UTA In The News — Monday, August 30, 2021

Monday, Aug 30, 2021 • Media Contact : UT Arlington Media Relations

New degree 

UTA is hoping to address several needs regarding substance use treatment across the state with the creation of its new degree program, KERA reported. This academic year, the University is launching a Bachelor of Science in substance use and treatment to address student demand and a staffing shortage in the behavioral health field.

Mercy versus justice

Kent Ryan Kerley, professor and chair of criminology and criminal justice at UT Arlington offered his expertise on a death row case in an article for The New York Times. Scheduled for execution on Sept. 8, John Henry Ramirez is suing to have his Baptist pastor lay hands on him as he dies. “It’s mercy versus justice, which one do they choose?” Kerley said. “This is a perfect test case.”

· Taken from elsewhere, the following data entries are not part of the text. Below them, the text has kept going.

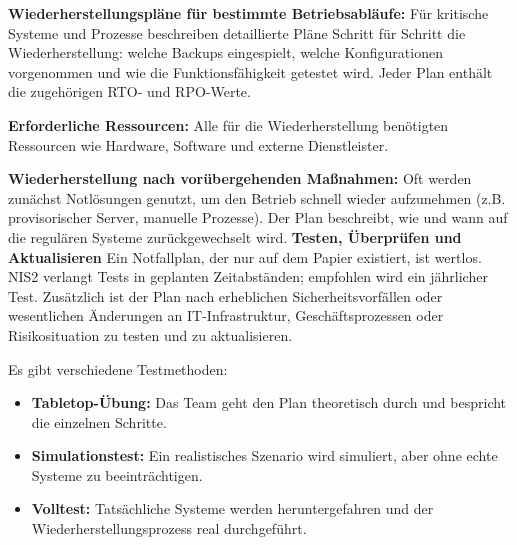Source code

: \textbf{Wiederherstellungspläne für bestimmte Betriebsabläufe:} Für kritische Systeme und Prozesse beschreiben detaillierte Pläne Schritt für Schritt die Wiederherstellung: welche Backups eingespielt, welche Konfigurationen vorgenommen und wie die Funktionsfähigkeit getestet wird. Jeder Plan enthält die zugehörigen RTO- und RPO-Werte.

\textbf{Erforderliche Ressourcen:} Alle für die Wiederherstellung benötigten Ressourcen wie Hardware, Software und externe Dienstleister.

\textbf{Wiederherstellung nach vorübergehenden Maßnahmen:} Oft werden zunächst Notlösungen genutzt, um den Betrieb schnell wieder aufzunehmen (z.B. provisorischer Server, manuelle Prozesse). Der Plan beschreibt, wie und wann auf die regulären Systeme zurückgewechselt wird.
\newpage
\textbf{Testen, Überprüfen und Aktualisieren}
Ein Notfallplan, der nur auf dem Papier existiert, ist wertlos. NIS2 verlangt Tests in geplanten Zeitabständen; empfohlen wird ein jährlicher Test. Zusätzlich ist der Plan nach erheblichen Sicherheitsvorfällen oder wesentlichen Änderungen an IT-Infrastruktur, Geschäftsprozessen oder Risikosituation zu testen und zu aktualisieren.

Es gibt verschiedene Testmethoden:
\begin{itemize}
    \item \textbf{Tabletop-Übung:} Das Team geht den Plan theoretisch durch und bespricht die einzelnen Schritte.
    \item \textbf{Simulationstest:} Ein realistisches Szenario wird simuliert, aber ohne echte Systeme zu beeinträchtigen.
    \item \textbf{Volltest:} Tatsächliche Systeme werden heruntergefahren und der Wiederherstellungsprozess real durchgeführt.
\end{itemize}

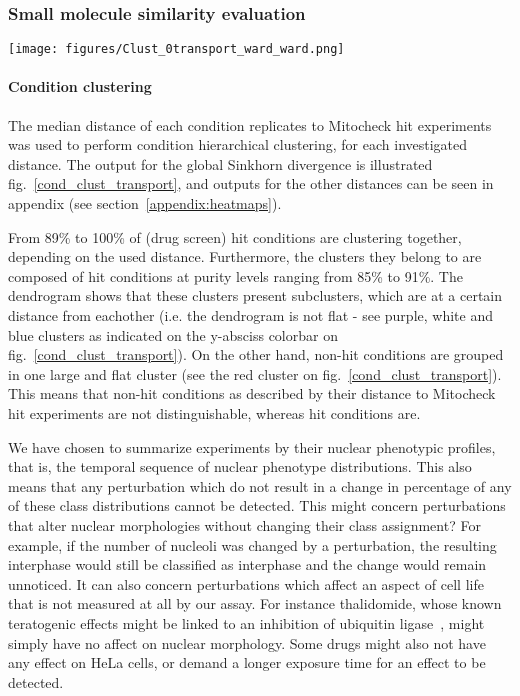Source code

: \subsubsection{Small molecule similarity evaluation}

\begin{figure*}[ht!]
\centerline{\texttt{[image: figures/Clust\_0transport\_ward\_ward.png]}}

\caption{Drug screen condition - Mitocheck siRNA two-dimensional hierarchical clustering using global Sinkhorn divergence. Ward method was used in combination with the Euclidean distance.}
\label{cond_clust_transport}
\end{figure*}

\paragraph*{Condition clustering\\}
The median distance of each condition replicates to Mitocheck hit
experiments was used to perform condition hierarchical clustering, for
each investigated distance. The output for the global Sinkhorn
divergence is illustrated fig.~\ref{cond_clust_transport}, and outputs
for the other distances can be seen in appendix (see
section~\ref{appendix:heatmaps}). 

From 89\% to 100\% of (drug screen) hit conditions are clustering
together, depending on the used distance. Furthermore, the clusters
they belong to are composed of hit conditions at purity levels ranging
from 85\% to 91\%. The dendrogram shows that these clusters present
subclusters, which are at a certain distance from eachother (i.e. the
dendrogram is not flat - see purple, white and blue clusters as
indicated on the y-absciss colorbar on
fig.~\ref{cond_clust_transport}). On the other hand, non-hit
conditions are grouped in one large and flat cluster (see the red
cluster on fig.~\ref{cond_clust_transport}). This means that non-hit
conditions as described by their distance to Mitocheck hit experiments
are not distinguishable, whereas hit conditions are. 

We have chosen to summarize experiments by their nuclear phenotypic
profiles, that is, the temporal sequence of nuclear phenotype
distributions. This also means that any perturbation which do not result in
a change in percentage of any of these class distributions cannot be
detected. This might concern perturbations that alter nuclear
morphologies without changing their class assignment? For example, if the number of nucleoli was changed by a perturbation, the resulting interphase would still be classified as interphase and the change would remain unnoticed. It can also concern perturbations which affect an aspect of cell life that is
not measured at all by our assay. For instance thalidomide, whose known teratogenic
effects might be linked to an inhibition of ubiquitin ligase~\cite{pmid20223979}, might simply have no affect on nuclear morphology. Some drugs might also not have any effect on HeLa cells, or demand a longer exposure time for an effect to be detected.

Misinformation regarding COVID-19

Erin Carlson, UTA associate clinical professor in the College of Nursing and Health Innovation, was featured in Forbes and the Dallas Observer discussing ivermectin, an antiparasitic medication used to deworm cows and horses, in the fight against COVID-19. The Food and Drug Administration (FDA) recently granted full approval to the Pfizer COVID-19 vaccine. Even though the FDA explicitly warns against ivermectin, some people believe it is a better solution. “When in doubt, Texans should look to science for COVID-19 answers … and take human medicine, like FDA-approved human medicine for a human virus,” said Carlson.

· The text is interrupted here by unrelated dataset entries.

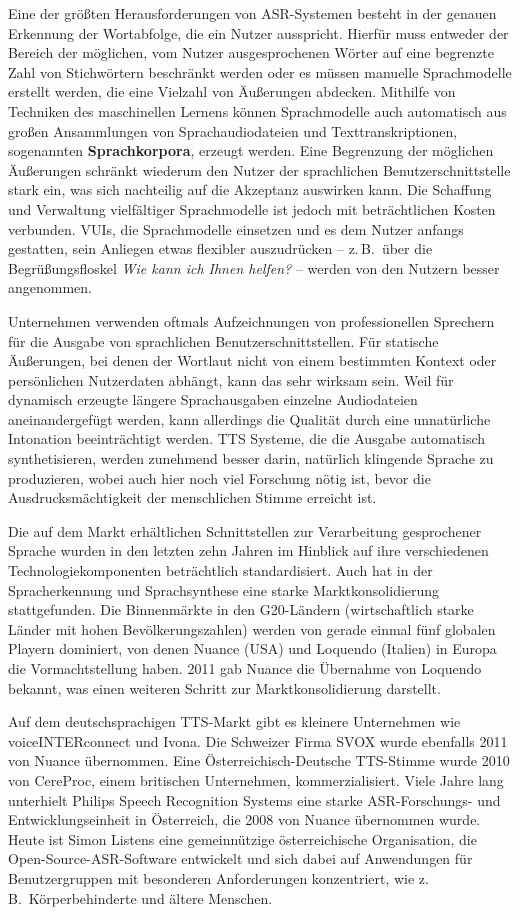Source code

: \begin{multicols}{2}
Eine der größten Herausforderungen von ASR-Syste\-men besteht in der genauen Erkennung der Wortabfolge, die ein Nutzer ausspricht. Hierfür muss entweder der Bereich der möglichen, vom Nutzer ausgesprochenen Wörter auf eine begrenzte Zahl von Stichwörtern beschränkt werden oder es müssen manuelle Sprachmodelle erstellt werden, die eine Vielzahl von Äußerungen abdecken. Mithilfe von Techniken des maschinellen Lernens können Sprachmodelle auch automatisch aus großen Ansammlungen von Sprachaudiodateien und Texttranskriptionen, sogenannten \textbf{Sprachkorpora}, erzeugt werden. Eine Begrenzung der möglichen Äußerungen schränkt wiederum den Nutzer der sprachlichen Benutzerschnittstelle stark ein, was sich nachteilig auf die Akzeptanz auswirken kann. Die Schaffung und Verwaltung vielfältiger Sprachmodelle ist jedoch mit beträchtlichen Kosten verbunden. VUIs, die Sprachmodelle einsetzen und es dem Nutzer anfangs gestatten, sein Anliegen etwas flexibler auszudrücken -- z.\,B.~über die Begrüßungsfloskel \textit{Wie kann ich Ihnen helfen?} -- werden von den Nutzern besser angenommen. 

Unternehmen verwenden oftmals Aufzeichnungen von professionellen Sprechern für die Ausgabe von sprachlichen Benutzerschnittstellen. Für statische Äußerungen, bei denen der Wortlaut nicht von einem bestimmten Kontext oder persönlichen Nutzerdaten abhängt, kann das sehr wirksam sein. 
Weil für dynamisch erzeugte längere Sprachausgaben einzelne Audiodateien aneinandergefügt werden, kann allerdings die Qualität durch eine unnatürliche Intonation beeinträchtigt werden. 
TTS Systeme, die die Ausgabe automatisch synthetisieren, werden zunehmend besser darin, natürlich klingende Sprache zu produzieren, wobei auch hier noch viel Forschung nötig ist, bevor die Ausdrucksmächtigkeit der menschlichen Stimme erreicht ist.

Die auf dem Markt erhältlichen Schnittstellen zur Verarbeitung gesprochener Sprache wurden in den letzten zehn Jahren im Hinblick auf ihre verschiedenen Technologiekomponenten beträchtlich standardisiert. Auch hat in der Spracherkennung und Sprachsynthese eine starke Marktkonsolidierung stattgefunden. Die Binnenmärkte in den G20-Ländern (wirtschaftlich starke Länder mit hohen Bevölkerungszahlen) werden von gerade einmal fünf globalen Playern dominiert, von denen Nuance (USA) und Loquendo (Italien) in Europa die Vormachtstellung haben. 2011 gab Nuance die Übernahme von Loquendo bekannt, was einen weiteren Schritt zur Marktkonsolidierung darstellt.

Auf dem deutschsprachigen TTS-Markt gibt es kleinere Unternehmen wie voiceINTERconnect und Ivona. Die Schweizer Firma SVOX wurde ebenfalls 2011 von Nuance übernommen. Eine Öster\-reichisch-Deutsche TTS-Stimme wurde 2010 von CereProc, einem britischen Unternehmen, kommerzialisiert. Viele Jahre lang unterhielt Philips Speech Recognition Systems eine starke ASR-For\-schungs- und Entwicklungseinheit in Österreich, die 2008 von Nuance übernommen wurde. Heute ist Simon Listens eine gemeinnützige österreichische Organisation, die Open-Source-ASR-Soft\-ware entwickelt und sich dabei auf Anwendungen für Benutzergruppen mit besonderen Anforderungen konzentriert, wie z.\,B.~Körperbehinderte und ältere Menschen.


\end{multicols}
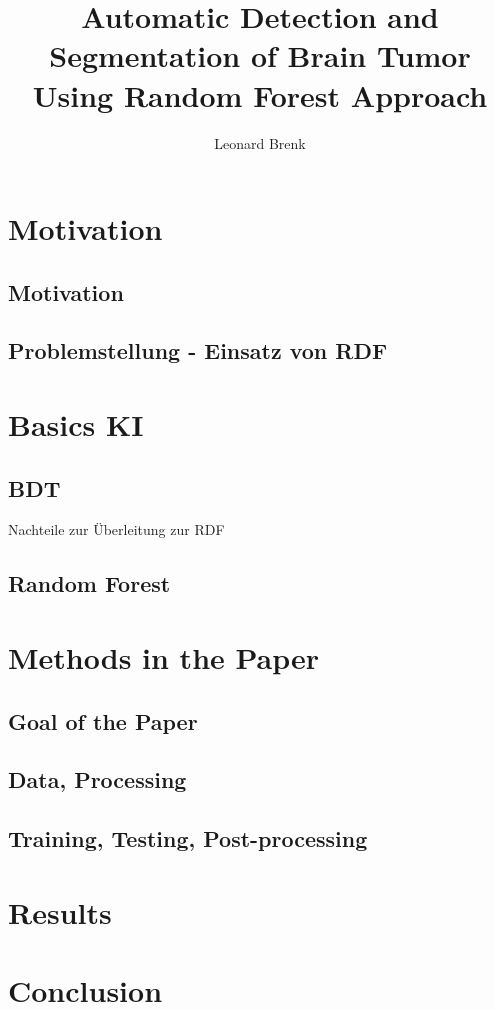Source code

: \documentclass{article}
\title{Automatic Detection and Segmentation of Brain Tumor Using Random Forest Approach}
\author{Leonard Brenk}
\begin{document}
\maketitle
\newpage
\tableofcontents

\newpage

    \section{Motivation}
        \subsection{Motivation}

        

        \subsection{Problemstellung - Einsatz von RDF}
    \section{Basics KI}
        \subsection{BDT}
        Nachteile zur Überleitung zur RDF
        \subsection{Random Forest}
    \section{Methods in the Paper}
        \subsection{Goal of the Paper}
        \subsection{Data, Processing}
        \subsection{Training, Testing, Post-processing}
    \section{Results}
    \section{Conclusion}
\end{document}
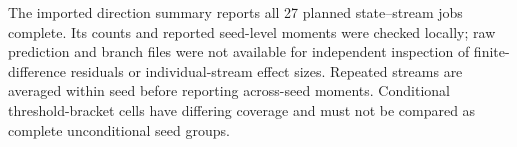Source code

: The imported direction summary reports all 27 planned state--stream jobs complete. Its counts and reported seed-level moments were checked locally; raw prediction and branch files were not available for independent inspection of finite-difference residuals or individual-stream effect sizes. Repeated streams are averaged within seed before reporting across-seed moments. Conditional threshold-bracket cells have differing coverage and must not be compared as complete unconditional seed groups.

Virtual learning in Fort Worth

Fort Worth school officials rolled out a plan for a virtual learning option for students who can’t safely come back to school during the pandemic. Peggy Semingson, a professor in UT Arlington’s Department of Linguistics and TESOL, spoke with the Fort Worth Star-Telegram, saying the public wifi service is a step up for families in those neighborhoods who will rely on it for distance learning. Making sure families have access to wifi is one of the most important things school districts can do to make sure their students succeed in distance learning, said Semingson.